President, Constitutional Court, 1993-1998.
Elisabeth Pognon was born in 1937 in the South of Togo. As a child, she attended secondary school in Senegal. From there, Pognon was educated at the University of Poitiers in France and Paris University. Within her university, she studied the Faculty of Law and Economic Sciences. Immediately following her graduation from college, Pognon became a jurist. With her experience as a jurist, she leveraged her knowledge to rise from the court of first instance of Cotonou to a counselor at the appeals court to the Supreme Court and finally the Constitutional Court. She was Benin’s first woman judge.

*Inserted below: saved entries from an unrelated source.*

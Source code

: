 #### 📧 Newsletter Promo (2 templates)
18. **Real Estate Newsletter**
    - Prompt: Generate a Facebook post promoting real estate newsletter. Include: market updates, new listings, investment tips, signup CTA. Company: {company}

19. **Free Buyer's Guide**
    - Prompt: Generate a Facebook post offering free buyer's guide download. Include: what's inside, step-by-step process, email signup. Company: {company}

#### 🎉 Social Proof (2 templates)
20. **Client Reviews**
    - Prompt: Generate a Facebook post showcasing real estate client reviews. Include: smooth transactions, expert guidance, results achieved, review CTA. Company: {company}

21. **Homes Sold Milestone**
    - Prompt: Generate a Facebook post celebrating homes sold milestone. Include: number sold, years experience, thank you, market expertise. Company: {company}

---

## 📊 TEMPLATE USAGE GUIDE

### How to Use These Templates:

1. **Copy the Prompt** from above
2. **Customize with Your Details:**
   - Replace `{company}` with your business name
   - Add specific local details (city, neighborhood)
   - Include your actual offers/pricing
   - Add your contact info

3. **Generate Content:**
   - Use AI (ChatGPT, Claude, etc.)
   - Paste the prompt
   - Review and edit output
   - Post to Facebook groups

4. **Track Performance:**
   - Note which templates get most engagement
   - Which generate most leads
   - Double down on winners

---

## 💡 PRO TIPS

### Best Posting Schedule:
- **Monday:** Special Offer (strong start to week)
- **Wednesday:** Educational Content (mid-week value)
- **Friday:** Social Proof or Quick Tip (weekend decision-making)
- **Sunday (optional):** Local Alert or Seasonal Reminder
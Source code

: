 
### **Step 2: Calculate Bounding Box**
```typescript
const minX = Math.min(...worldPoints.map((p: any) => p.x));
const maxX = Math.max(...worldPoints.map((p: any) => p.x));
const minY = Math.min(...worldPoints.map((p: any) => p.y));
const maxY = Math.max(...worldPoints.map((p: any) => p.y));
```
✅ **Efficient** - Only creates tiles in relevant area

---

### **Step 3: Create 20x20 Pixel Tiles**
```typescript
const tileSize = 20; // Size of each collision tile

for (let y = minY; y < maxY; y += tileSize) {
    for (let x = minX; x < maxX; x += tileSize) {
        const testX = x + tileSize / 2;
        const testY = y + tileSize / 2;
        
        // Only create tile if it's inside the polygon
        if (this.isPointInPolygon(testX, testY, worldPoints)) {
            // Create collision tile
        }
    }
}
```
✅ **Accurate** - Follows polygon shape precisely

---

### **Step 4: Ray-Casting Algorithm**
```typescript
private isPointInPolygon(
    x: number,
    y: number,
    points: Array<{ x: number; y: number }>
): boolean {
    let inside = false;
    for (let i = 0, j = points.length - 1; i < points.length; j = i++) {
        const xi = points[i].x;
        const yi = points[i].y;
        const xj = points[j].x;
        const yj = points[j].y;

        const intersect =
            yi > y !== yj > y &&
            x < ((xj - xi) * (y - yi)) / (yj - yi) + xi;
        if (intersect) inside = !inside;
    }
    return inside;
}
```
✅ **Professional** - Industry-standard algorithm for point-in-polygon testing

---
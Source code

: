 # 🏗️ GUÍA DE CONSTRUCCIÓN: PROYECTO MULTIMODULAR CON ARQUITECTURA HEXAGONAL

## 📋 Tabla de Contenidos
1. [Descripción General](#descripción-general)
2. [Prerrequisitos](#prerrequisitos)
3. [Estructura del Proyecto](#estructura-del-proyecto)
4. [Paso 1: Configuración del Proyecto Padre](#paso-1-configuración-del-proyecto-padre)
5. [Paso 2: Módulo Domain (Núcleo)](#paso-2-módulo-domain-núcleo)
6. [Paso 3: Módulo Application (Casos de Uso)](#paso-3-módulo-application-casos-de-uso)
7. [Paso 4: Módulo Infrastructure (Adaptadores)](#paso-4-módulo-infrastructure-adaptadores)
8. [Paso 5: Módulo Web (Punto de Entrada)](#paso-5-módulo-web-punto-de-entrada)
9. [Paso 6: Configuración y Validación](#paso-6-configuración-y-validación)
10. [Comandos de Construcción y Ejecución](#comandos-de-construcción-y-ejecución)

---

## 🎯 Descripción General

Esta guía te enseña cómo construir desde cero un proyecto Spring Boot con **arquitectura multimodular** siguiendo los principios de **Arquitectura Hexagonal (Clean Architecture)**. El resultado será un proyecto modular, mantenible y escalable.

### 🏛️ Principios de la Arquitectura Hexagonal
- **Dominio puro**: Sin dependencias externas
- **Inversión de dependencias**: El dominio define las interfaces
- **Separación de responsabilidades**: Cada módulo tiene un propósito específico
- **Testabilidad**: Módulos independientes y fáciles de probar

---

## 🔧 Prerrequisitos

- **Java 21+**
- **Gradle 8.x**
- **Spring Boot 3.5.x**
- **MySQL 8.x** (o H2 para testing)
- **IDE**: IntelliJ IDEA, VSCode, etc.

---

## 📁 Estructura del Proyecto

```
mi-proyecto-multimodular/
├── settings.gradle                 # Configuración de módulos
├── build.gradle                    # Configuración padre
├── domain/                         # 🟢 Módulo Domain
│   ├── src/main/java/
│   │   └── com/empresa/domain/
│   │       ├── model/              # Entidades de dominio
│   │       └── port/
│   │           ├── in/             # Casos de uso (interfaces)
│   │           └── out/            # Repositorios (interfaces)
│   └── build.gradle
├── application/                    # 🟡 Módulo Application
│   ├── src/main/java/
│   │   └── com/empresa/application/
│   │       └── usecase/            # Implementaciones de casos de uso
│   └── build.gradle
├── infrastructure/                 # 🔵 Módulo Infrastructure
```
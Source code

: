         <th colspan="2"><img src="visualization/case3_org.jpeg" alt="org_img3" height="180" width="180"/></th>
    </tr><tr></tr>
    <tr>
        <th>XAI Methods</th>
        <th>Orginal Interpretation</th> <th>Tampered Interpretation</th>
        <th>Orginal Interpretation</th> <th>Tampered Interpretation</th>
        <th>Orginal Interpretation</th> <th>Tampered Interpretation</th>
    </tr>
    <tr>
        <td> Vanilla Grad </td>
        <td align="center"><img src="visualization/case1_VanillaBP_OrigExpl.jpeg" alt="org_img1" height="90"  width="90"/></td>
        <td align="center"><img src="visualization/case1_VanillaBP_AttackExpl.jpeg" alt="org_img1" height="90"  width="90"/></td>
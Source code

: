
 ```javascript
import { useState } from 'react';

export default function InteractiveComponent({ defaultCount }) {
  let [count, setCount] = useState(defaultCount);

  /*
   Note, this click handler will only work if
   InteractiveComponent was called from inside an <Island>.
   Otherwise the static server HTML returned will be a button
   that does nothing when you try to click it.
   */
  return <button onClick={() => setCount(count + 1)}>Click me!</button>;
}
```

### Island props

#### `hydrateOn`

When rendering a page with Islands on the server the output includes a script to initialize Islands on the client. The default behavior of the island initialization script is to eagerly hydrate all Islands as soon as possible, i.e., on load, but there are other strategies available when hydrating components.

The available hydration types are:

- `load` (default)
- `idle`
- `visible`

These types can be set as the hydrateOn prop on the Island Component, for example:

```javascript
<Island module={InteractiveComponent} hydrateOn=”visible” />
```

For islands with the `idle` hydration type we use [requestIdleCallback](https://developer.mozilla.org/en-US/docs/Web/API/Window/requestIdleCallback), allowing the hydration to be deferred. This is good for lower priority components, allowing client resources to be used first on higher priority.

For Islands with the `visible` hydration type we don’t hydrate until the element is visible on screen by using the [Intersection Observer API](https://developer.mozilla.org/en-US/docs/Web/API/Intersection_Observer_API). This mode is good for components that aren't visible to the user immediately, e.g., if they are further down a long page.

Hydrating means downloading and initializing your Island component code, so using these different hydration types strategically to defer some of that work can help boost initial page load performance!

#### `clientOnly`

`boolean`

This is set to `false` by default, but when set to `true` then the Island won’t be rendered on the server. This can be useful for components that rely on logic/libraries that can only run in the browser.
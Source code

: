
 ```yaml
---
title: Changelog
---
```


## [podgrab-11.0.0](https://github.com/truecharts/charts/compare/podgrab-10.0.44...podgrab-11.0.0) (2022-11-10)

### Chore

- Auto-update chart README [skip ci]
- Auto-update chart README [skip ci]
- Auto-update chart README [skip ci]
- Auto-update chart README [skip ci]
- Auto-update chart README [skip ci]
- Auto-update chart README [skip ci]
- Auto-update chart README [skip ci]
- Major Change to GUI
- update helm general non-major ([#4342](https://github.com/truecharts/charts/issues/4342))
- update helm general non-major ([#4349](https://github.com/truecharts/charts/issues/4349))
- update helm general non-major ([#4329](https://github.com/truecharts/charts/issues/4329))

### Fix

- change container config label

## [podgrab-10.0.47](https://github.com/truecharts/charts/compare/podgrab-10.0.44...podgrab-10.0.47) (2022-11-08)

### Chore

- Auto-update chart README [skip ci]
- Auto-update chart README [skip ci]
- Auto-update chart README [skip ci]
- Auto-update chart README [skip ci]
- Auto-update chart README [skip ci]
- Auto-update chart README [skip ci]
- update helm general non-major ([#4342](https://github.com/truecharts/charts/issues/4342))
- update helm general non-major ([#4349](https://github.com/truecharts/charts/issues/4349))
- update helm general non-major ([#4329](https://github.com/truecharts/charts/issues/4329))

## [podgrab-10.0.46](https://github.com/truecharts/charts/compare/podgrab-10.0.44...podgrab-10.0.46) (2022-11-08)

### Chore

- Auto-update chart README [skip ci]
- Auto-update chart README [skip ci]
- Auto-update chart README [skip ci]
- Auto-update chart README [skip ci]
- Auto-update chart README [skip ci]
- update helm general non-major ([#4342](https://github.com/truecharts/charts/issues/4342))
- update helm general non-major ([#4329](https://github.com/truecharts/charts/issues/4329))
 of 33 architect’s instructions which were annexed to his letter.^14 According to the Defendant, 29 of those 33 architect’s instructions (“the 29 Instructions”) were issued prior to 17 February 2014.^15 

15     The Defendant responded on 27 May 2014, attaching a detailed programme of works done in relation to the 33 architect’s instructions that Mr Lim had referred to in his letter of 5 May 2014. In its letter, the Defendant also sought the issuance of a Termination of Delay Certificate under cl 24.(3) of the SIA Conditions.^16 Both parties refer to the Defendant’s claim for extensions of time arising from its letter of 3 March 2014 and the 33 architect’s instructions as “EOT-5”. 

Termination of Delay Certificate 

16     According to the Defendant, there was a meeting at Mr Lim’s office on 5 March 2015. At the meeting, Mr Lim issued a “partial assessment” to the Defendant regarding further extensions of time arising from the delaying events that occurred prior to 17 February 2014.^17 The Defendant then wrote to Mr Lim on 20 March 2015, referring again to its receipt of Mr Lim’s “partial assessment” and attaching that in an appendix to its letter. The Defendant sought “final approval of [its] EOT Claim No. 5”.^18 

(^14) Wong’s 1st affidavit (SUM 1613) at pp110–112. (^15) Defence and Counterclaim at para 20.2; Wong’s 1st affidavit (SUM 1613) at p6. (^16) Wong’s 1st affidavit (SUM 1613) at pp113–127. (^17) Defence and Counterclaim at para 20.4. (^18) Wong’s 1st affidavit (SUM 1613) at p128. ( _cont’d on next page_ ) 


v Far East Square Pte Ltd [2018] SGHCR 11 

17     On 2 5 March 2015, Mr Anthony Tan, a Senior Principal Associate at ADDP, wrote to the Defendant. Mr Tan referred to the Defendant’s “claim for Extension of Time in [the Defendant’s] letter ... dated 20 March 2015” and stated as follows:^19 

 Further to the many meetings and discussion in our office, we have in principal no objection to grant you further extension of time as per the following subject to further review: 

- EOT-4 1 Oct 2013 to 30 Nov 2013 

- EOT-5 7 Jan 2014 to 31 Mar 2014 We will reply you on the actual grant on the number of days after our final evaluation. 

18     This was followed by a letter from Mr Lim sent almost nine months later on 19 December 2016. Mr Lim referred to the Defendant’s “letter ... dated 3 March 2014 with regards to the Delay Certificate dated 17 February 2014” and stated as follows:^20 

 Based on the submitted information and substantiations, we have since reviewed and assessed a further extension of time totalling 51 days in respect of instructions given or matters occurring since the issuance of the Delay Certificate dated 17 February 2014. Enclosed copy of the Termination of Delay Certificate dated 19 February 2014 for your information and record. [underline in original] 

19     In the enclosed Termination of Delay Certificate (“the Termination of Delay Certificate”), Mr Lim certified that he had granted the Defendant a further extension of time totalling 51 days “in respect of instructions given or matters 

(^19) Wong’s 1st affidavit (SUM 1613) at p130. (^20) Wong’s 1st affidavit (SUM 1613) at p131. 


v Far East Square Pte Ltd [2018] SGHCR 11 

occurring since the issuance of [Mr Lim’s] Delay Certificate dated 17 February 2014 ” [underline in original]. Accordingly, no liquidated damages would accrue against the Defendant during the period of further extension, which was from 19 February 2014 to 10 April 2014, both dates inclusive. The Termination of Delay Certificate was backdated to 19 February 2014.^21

In the interim of these positions, she also taught as a lecturer at ‘Centre des Formations Admistrative et Professionelle’. Pognon was originally nominated by the National Assembly for a position at the Constitutional Court. Amongst a candidate pool of four, Pognon, was elected as President for the Constitutional Court by her fellow members of the court. She served as President from 1993-1998 as the first female lead of a national Constitutional Court both in Africa and worldwide.
The Constitutional Court has more power than the Supreme Court, which in Benin is the highest court for administrative matters. The Constitutional Court is considered to have the greatest powers for a high court in a country surpassing the powers granted to France and Germany’s high courts. In this position, Pognon functioned as a mediator during the tumultuous political environment. The Constitutional Court was originally created in a democratic transition of power in Benin in 1990. Thus, Pognon utilized her position to uphold democratic government from her position of neutrality within the court system.
During her tenure as President, Elisabeth Pognon was gifted the Africa Award of the Africa Foundation of the German Parliament. Upon her leave from the Constitutional Court, Pognon was appointed as a distinguished African citizen for the inaugural ‘Panel of the Wise’ created by the African Union. She filled this position until 2014 upon her retirement.